What is expected:
Of the entries below, return exactly those lines that fall between the one containing "#### 1.1.1 传输层的作用" and the one containing "#### 1.1.2 为什么需要传输层？", the two end lines included.

(Task inputs begins)

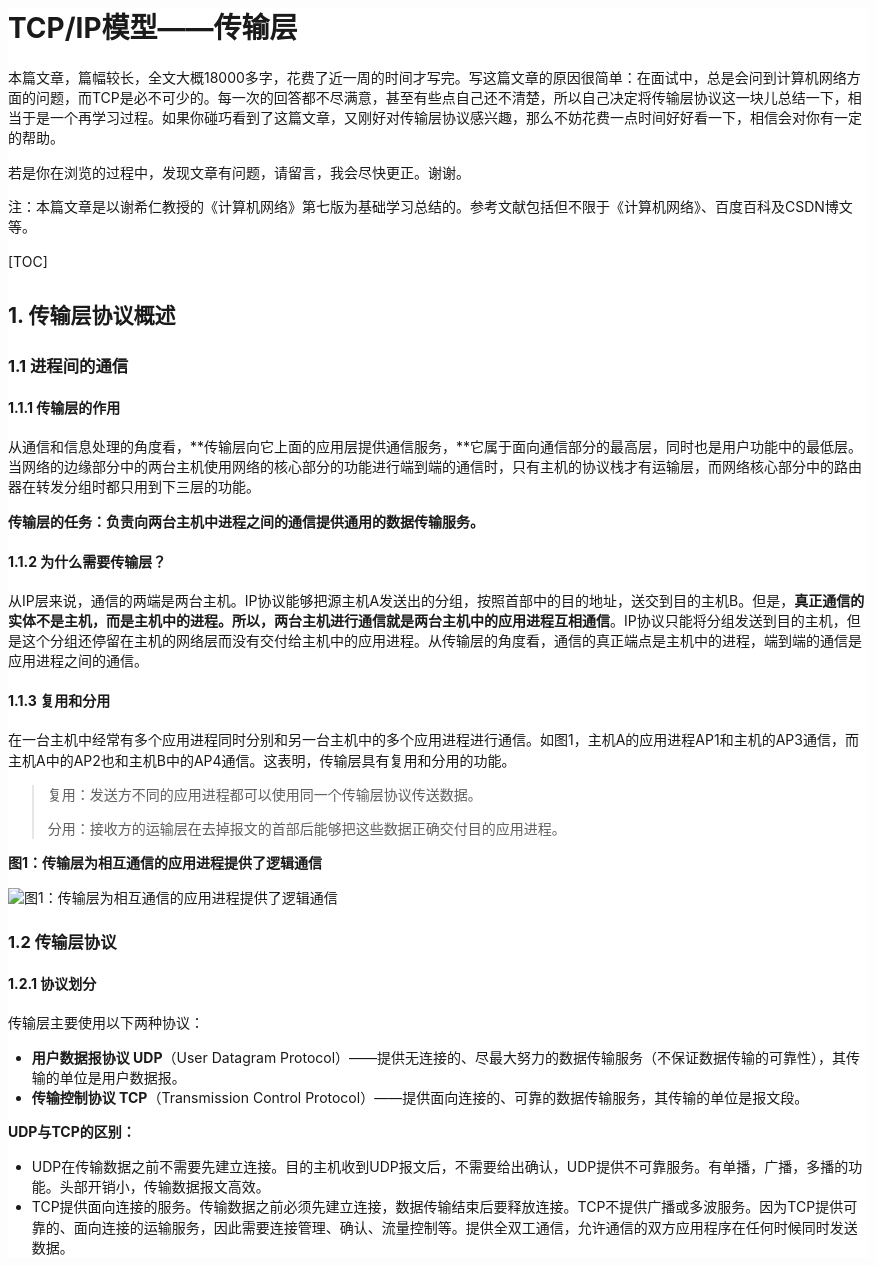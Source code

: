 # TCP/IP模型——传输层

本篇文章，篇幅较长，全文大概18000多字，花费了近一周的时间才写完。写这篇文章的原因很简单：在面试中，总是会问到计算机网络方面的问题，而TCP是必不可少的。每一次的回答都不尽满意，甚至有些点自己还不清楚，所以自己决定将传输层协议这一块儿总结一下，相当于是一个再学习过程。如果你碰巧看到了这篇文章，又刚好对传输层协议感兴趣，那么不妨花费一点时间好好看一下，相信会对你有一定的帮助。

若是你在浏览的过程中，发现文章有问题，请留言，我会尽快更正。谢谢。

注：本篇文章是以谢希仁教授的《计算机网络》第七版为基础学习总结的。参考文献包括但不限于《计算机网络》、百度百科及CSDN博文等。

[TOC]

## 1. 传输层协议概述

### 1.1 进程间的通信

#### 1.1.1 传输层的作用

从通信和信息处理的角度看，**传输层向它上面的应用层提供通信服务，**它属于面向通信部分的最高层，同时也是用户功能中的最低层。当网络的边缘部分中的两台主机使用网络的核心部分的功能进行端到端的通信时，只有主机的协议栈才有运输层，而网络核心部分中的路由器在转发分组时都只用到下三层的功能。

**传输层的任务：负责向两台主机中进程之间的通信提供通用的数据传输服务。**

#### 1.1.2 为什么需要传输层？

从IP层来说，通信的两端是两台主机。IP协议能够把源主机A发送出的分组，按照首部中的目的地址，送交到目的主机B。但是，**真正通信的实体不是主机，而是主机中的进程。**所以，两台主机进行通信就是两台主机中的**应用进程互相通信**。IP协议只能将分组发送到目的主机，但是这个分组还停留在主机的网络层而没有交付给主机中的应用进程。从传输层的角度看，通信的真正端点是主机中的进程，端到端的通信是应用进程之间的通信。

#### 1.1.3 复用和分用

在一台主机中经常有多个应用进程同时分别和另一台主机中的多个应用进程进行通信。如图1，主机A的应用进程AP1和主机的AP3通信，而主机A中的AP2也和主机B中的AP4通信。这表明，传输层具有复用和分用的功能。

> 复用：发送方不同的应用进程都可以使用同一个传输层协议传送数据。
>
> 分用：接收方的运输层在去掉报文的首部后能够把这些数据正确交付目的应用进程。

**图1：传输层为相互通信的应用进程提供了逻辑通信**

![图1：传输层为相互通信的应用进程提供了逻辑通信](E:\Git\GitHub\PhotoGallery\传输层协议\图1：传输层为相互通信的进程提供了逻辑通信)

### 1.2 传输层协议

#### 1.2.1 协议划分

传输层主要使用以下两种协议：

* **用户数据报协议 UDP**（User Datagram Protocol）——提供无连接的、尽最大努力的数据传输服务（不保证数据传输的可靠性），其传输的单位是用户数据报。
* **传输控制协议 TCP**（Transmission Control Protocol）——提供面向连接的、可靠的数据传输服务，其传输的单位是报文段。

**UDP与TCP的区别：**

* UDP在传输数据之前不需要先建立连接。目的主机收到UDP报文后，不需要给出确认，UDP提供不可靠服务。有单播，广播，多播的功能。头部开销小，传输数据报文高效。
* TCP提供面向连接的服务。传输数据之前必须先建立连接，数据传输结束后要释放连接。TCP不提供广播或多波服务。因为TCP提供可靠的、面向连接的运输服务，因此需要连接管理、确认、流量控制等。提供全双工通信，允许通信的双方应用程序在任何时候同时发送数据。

(Task inputs ends)
(Task inputs begins)

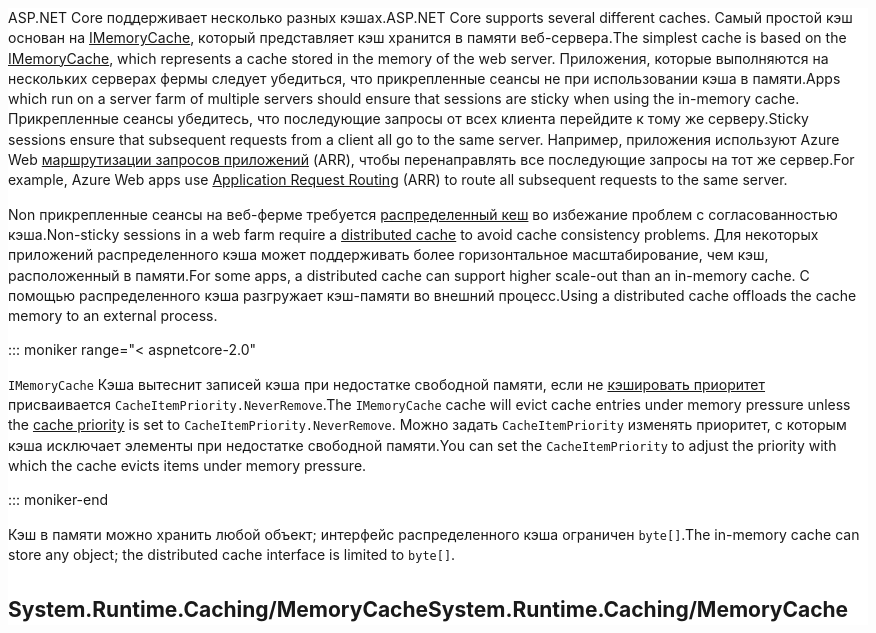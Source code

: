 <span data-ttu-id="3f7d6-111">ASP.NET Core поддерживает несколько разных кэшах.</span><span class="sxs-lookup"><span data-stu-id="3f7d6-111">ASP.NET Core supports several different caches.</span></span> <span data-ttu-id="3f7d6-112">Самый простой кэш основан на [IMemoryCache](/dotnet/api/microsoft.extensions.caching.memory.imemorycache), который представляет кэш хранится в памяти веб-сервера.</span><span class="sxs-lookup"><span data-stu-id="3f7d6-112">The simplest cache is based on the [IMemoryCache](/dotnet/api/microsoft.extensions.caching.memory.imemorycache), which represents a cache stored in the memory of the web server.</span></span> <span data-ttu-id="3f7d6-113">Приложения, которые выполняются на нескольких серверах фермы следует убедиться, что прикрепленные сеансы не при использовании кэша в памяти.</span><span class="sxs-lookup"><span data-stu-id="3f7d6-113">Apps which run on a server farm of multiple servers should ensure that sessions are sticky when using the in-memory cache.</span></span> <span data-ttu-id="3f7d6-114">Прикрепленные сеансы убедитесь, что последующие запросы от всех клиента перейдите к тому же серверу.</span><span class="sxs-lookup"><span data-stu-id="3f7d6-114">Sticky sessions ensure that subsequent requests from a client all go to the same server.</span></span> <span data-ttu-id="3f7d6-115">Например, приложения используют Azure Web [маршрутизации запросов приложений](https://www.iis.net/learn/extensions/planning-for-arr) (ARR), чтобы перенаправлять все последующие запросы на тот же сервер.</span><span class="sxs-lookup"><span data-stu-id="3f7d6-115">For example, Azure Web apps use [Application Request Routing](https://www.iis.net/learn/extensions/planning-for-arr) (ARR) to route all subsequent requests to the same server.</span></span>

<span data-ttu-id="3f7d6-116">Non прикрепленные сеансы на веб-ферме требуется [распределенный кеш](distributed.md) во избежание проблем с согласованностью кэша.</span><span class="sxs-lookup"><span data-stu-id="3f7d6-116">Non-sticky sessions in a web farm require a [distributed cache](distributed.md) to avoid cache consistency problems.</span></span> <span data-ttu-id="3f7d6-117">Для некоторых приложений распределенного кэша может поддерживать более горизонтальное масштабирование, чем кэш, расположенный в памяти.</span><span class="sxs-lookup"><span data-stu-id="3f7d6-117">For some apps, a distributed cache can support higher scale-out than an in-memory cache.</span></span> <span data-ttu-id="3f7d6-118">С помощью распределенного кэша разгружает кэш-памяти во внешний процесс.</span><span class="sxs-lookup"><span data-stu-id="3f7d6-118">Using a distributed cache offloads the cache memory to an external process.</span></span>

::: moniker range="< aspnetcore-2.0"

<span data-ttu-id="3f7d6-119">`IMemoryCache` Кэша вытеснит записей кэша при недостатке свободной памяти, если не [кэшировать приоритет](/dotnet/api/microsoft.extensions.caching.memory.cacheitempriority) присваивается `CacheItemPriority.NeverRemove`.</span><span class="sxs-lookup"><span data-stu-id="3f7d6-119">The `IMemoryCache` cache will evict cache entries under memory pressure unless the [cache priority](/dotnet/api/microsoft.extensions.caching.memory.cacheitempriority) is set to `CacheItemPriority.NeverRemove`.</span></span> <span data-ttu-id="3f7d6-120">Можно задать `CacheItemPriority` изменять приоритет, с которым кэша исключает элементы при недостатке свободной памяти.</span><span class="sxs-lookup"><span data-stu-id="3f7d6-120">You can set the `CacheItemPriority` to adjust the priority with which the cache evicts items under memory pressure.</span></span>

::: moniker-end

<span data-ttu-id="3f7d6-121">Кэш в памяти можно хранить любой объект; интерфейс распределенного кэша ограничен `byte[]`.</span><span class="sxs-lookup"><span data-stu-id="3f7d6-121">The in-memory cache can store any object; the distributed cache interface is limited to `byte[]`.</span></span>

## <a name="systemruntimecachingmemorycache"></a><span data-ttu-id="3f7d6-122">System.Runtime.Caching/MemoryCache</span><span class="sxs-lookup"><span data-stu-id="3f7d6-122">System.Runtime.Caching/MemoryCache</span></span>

(Task inputs ends)

Answer to this exercise:
#### 1.1.1 传输层的作用

从通信和信息处理的角度看，**传输层向它上面的应用层提供通信服务，**它属于面向通信部分的最高层，同时也是用户功能中的最低层。当网络的边缘部分中的两台主机使用网络的核心部分的功能进行端到端的通信时，只有主机的协议栈才有运输层，而网络核心部分中的路由器在转发分组时都只用到下三层的功能。

**传输层的任务：负责向两台主机中进程之间的通信提供通用的数据传输服务。**

#### 1.1.2 为什么需要传输层？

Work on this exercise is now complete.